Changing skylines: tall concre skyscrapers could soon be one of the solutions to urban pollution problems. A proposal to that effect has been introduced by Melvin Prueitt, a scientist at Los Alamos National Laboratory in New Mexico, us, who has been awarded four patents for several tower configurations.

These towers will transform hundreds of cubic km of hot polluted air into clean, cool air daily. This will generate electricity and even produce fresh water. The skeletal structure of the towers is provided by 10 steel vertical rods placed in a circle around which teflon-coated fibreglass is wrapped. Turbine blades mounted in tunnels within the fibreglass power water pumps, which spray charged water into the air in a fine mist. The water used in the system can be fresh, saline or even the chlorinated sewer variety.
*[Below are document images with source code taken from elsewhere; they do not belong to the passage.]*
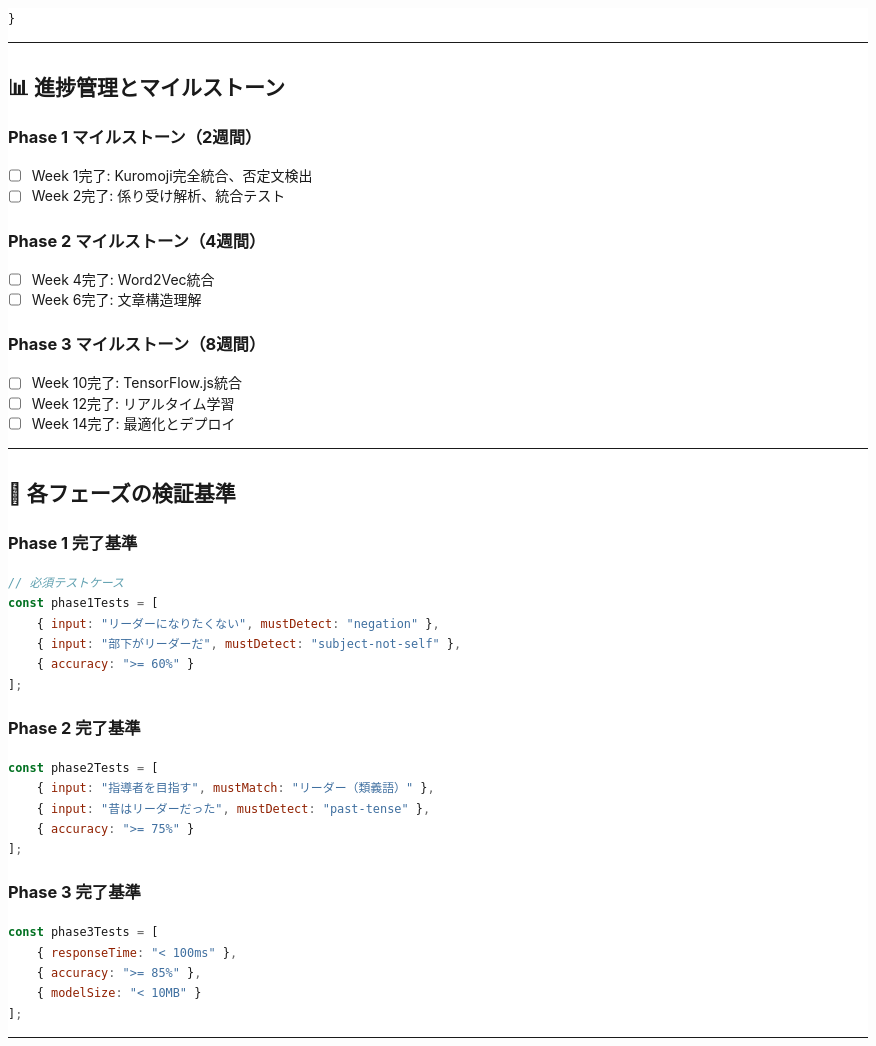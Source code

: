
 ```javascript
}
```

---

## 📊 進捗管理とマイルストーン

### Phase 1 マイルストーン（2週間）
- [ ] Week 1完了: Kuromoji完全統合、否定文検出
- [ ] Week 2完了: 係り受け解析、統合テスト

### Phase 2 マイルストーン（4週間）
- [ ] Week 4完了: Word2Vec統合
- [ ] Week 6完了: 文章構造理解

### Phase 3 マイルストーン（8週間）
- [ ] Week 10完了: TensorFlow.js統合
- [ ] Week 12完了: リアルタイム学習
- [ ] Week 14完了: 最適化とデプロイ

---

## 🧪 各フェーズの検証基準

### Phase 1 完了基準
```javascript
// 必須テストケース
const phase1Tests = [
    { input: "リーダーになりたくない", mustDetect: "negation" },
    { input: "部下がリーダーだ", mustDetect: "subject-not-self" },
    { accuracy: ">= 60%" }
];
```

### Phase 2 完了基準
```javascript
const phase2Tests = [
    { input: "指導者を目指す", mustMatch: "リーダー（類義語）" },
    { input: "昔はリーダーだった", mustDetect: "past-tense" },
    { accuracy: ">= 75%" }
];
```

### Phase 3 完了基準
```javascript
const phase3Tests = [
    { responseTime: "< 100ms" },
    { accuracy: ">= 85%" },
    { modelSize: "< 10MB" }
];
```

---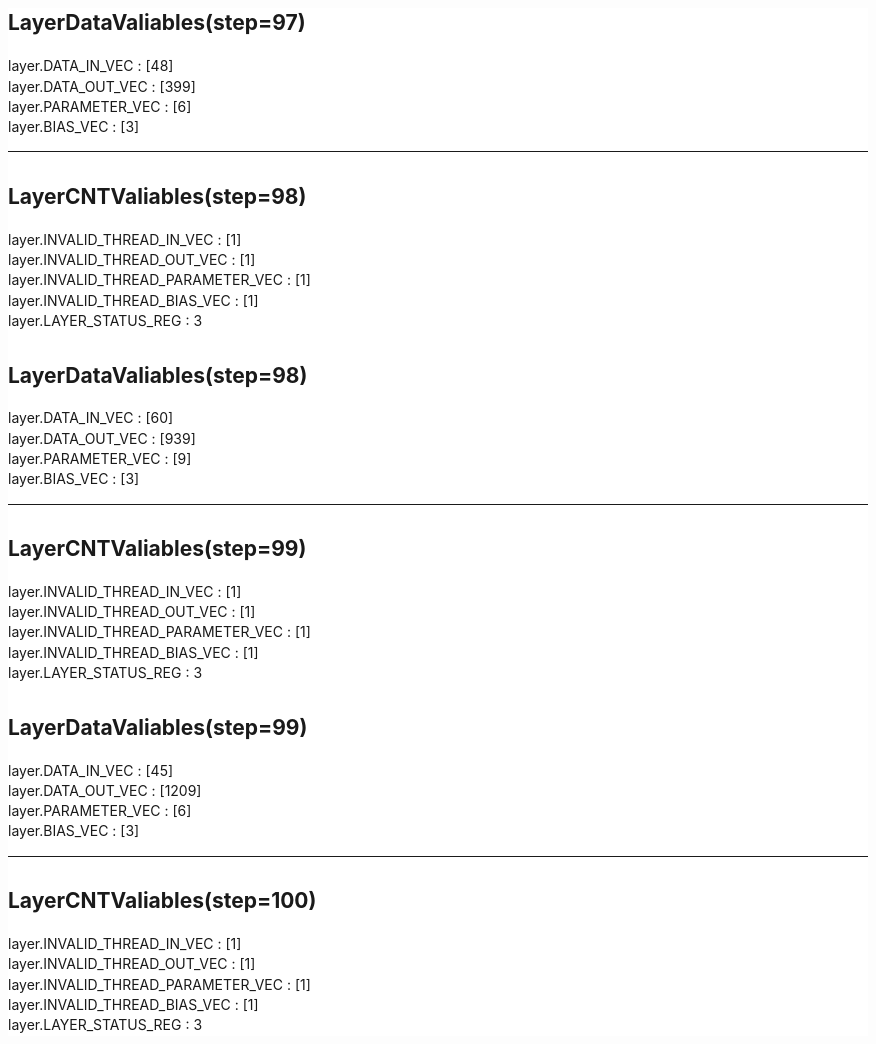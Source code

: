## LayerDataValiables(step=97)  

layer.DATA_IN_VEC : [48]  
layer.DATA_OUT_VEC : [399]  
layer.PARAMETER_VEC : [6]  
layer.BIAS_VEC : [3]  

***

## LayerCNTValiables(step=98)  

layer.INVALID_THREAD_IN_VEC : [1]  
layer.INVALID_THREAD_OUT_VEC : [1]  
layer.INVALID_THREAD_PARAMETER_VEC : [1]  
layer.INVALID_THREAD_BIAS_VEC : [1]  
layer.LAYER_STATUS_REG : 3  

## LayerDataValiables(step=98)  

layer.DATA_IN_VEC : [60]  
layer.DATA_OUT_VEC : [939]  
layer.PARAMETER_VEC : [9]  
layer.BIAS_VEC : [3]  

***

## LayerCNTValiables(step=99)  

layer.INVALID_THREAD_IN_VEC : [1]  
layer.INVALID_THREAD_OUT_VEC : [1]  
layer.INVALID_THREAD_PARAMETER_VEC : [1]  
layer.INVALID_THREAD_BIAS_VEC : [1]  
layer.LAYER_STATUS_REG : 3  

## LayerDataValiables(step=99)  

layer.DATA_IN_VEC : [45]  
layer.DATA_OUT_VEC : [1209]  
layer.PARAMETER_VEC : [6]  
layer.BIAS_VEC : [3]  

***

## LayerCNTValiables(step=100)  

layer.INVALID_THREAD_IN_VEC : [1]  
layer.INVALID_THREAD_OUT_VEC : [1]  
layer.INVALID_THREAD_PARAMETER_VEC : [1]  
layer.INVALID_THREAD_BIAS_VEC : [1]  
layer.LAYER_STATUS_REG : 3  

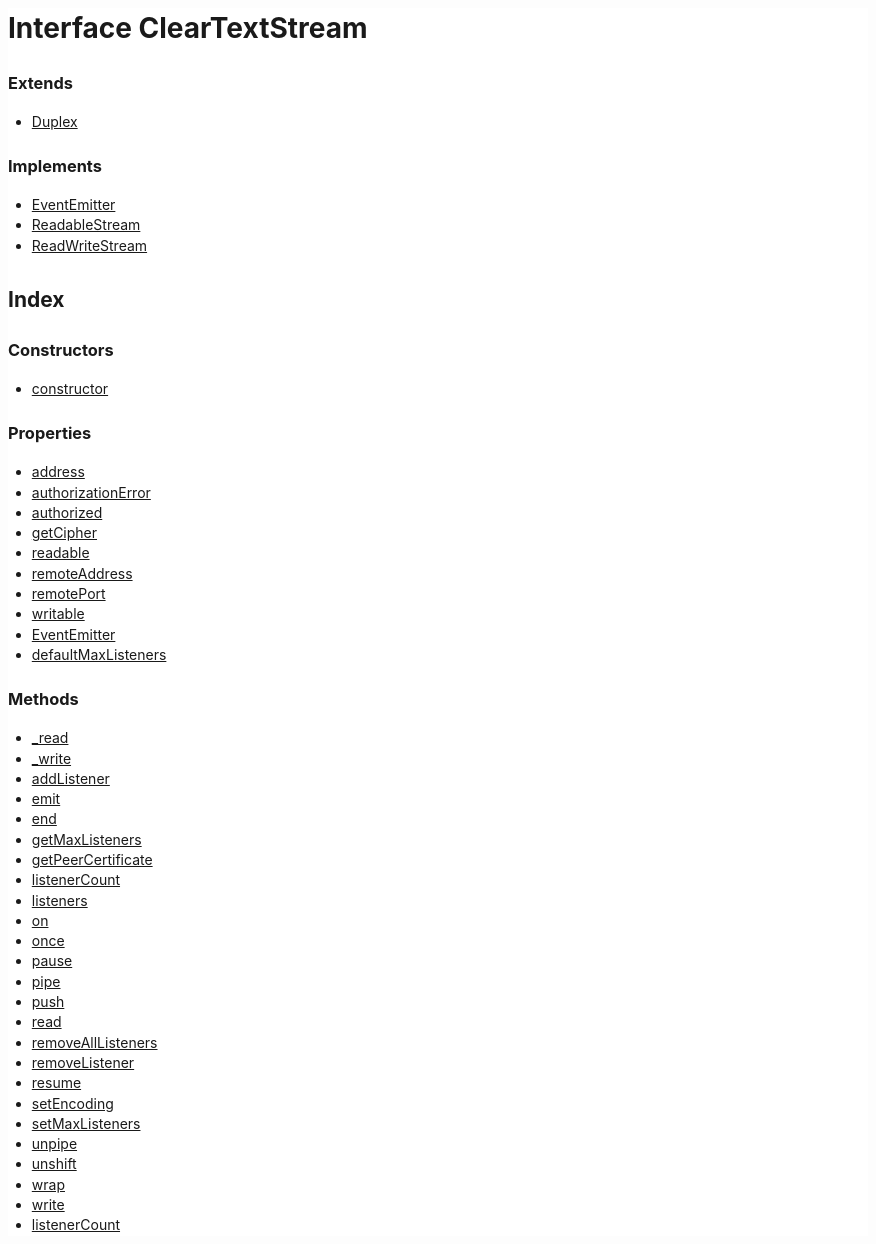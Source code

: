 # Interface ClearTextStream


### Extends
* [Duplex](../classes/_typings_main_ambient_node_index_d_._stream_.duplex.md)

### Implements
* [EventEmitter](_typings_main_ambient_node_index_d_.nodejs.eventemitter.md)
* [ReadableStream](_typings_main_ambient_node_index_d_.nodejs.readablestream.md)
* [ReadWriteStream](_typings_main_ambient_node_index_d_.nodejs.readwritestream.md)

## Index

### Constructors
* [constructor](_typings_main_ambient_node_index_d_._tls_.cleartextstream.md#constructor)

### Properties
* [address](_typings_main_ambient_node_index_d_._tls_.cleartextstream.md#address)
* [authorizationError](_typings_main_ambient_node_index_d_._tls_.cleartextstream.md#authorizationerror)
* [authorized](_typings_main_ambient_node_index_d_._tls_.cleartextstream.md#authorized)
* [getCipher](_typings_main_ambient_node_index_d_._tls_.cleartextstream.md#getcipher)
* [readable](_typings_main_ambient_node_index_d_._tls_.cleartextstream.md#readable)
* [remoteAddress](_typings_main_ambient_node_index_d_._tls_.cleartextstream.md#remoteaddress)
* [remotePort](_typings_main_ambient_node_index_d_._tls_.cleartextstream.md#remoteport)
* [writable](_typings_main_ambient_node_index_d_._tls_.cleartextstream.md#writable)
* [EventEmitter](_typings_main_ambient_node_index_d_._tls_.cleartextstream.md#eventemitter)
* [defaultMaxListeners](_typings_main_ambient_node_index_d_._tls_.cleartextstream.md#defaultmaxlisteners)

### Methods
* [_read](_typings_main_ambient_node_index_d_._tls_.cleartextstream.md#_read)
* [_write](_typings_main_ambient_node_index_d_._tls_.cleartextstream.md#_write)
* [addListener](_typings_main_ambient_node_index_d_._tls_.cleartextstream.md#addlistener)
* [emit](_typings_main_ambient_node_index_d_._tls_.cleartextstream.md#emit)
* [end](_typings_main_ambient_node_index_d_._tls_.cleartextstream.md#end)
* [getMaxListeners](_typings_main_ambient_node_index_d_._tls_.cleartextstream.md#getmaxlisteners)
* [getPeerCertificate](_typings_main_ambient_node_index_d_._tls_.cleartextstream.md#getpeercertificate)
* [listenerCount](_typings_main_ambient_node_index_d_._tls_.cleartextstream.md#listenercount)
* [listeners](_typings_main_ambient_node_index_d_._tls_.cleartextstream.md#listeners)
* [on](_typings_main_ambient_node_index_d_._tls_.cleartextstream.md#on)
* [once](_typings_main_ambient_node_index_d_._tls_.cleartextstream.md#once)
* [pause](_typings_main_ambient_node_index_d_._tls_.cleartextstream.md#pause)
* [pipe](_typings_main_ambient_node_index_d_._tls_.cleartextstream.md#pipe)
* [push](_typings_main_ambient_node_index_d_._tls_.cleartextstream.md#push)
* [read](_typings_main_ambient_node_index_d_._tls_.cleartextstream.md#read)
* [removeAllListeners](_typings_main_ambient_node_index_d_._tls_.cleartextstream.md#removealllisteners)
* [removeListener](_typings_main_ambient_node_index_d_._tls_.cleartextstream.md#removelistener)
* [resume](_typings_main_ambient_node_index_d_._tls_.cleartextstream.md#resume)
* [setEncoding](_typings_main_ambient_node_index_d_._tls_.cleartextstream.md#setencoding)
* [setMaxListeners](_typings_main_ambient_node_index_d_._tls_.cleartextstream.md#setmaxlisteners)
* [unpipe](_typings_main_ambient_node_index_d_._tls_.cleartextstream.md#unpipe)
* [unshift](_typings_main_ambient_node_index_d_._tls_.cleartextstream.md#unshift)
* [wrap](_typings_main_ambient_node_index_d_._tls_.cleartextstream.md#wrap)
* [write](_typings_main_ambient_node_index_d_._tls_.cleartextstream.md#write)
* [listenerCount](_typings_main_ambient_node_index_d_._tls_.cleartextstream.md#listenercount-1)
The charged water droplets at the tower-top attract and capture pollutant particles from the air as they flow into the wide mouth of the tower. The water spray at the top of the tower makes the air cooler and heavier. These heavier air droplets drop down through the tower, creating a downdraft behind them, helping to draw more polluted water into the tower. As the humid layer of dirty air falls, the air compresses and increases in temperature. As a result, water droplets continue to evaporate.

Much of the water evaporates as the air falls through the tower. At the base, a spray of larger water drops collect and deposit most of the pollutants into catch basins in the tunnels within the fibreglass wrap-around. The end product is a clean, cool breeze from the tunnels into the surrounding cityscape, at or near ground level.

This cycle creates a continuous downflow of air at a speed of about 15-25 metres per hour through the tower. The air then goes out through the turbines at the base of the tower. This air speed also powers the turbines. As the turbines generate more electricity than is used, the excess can be sold to the local power utility. The structures are expected to have a 40-year working lifetime.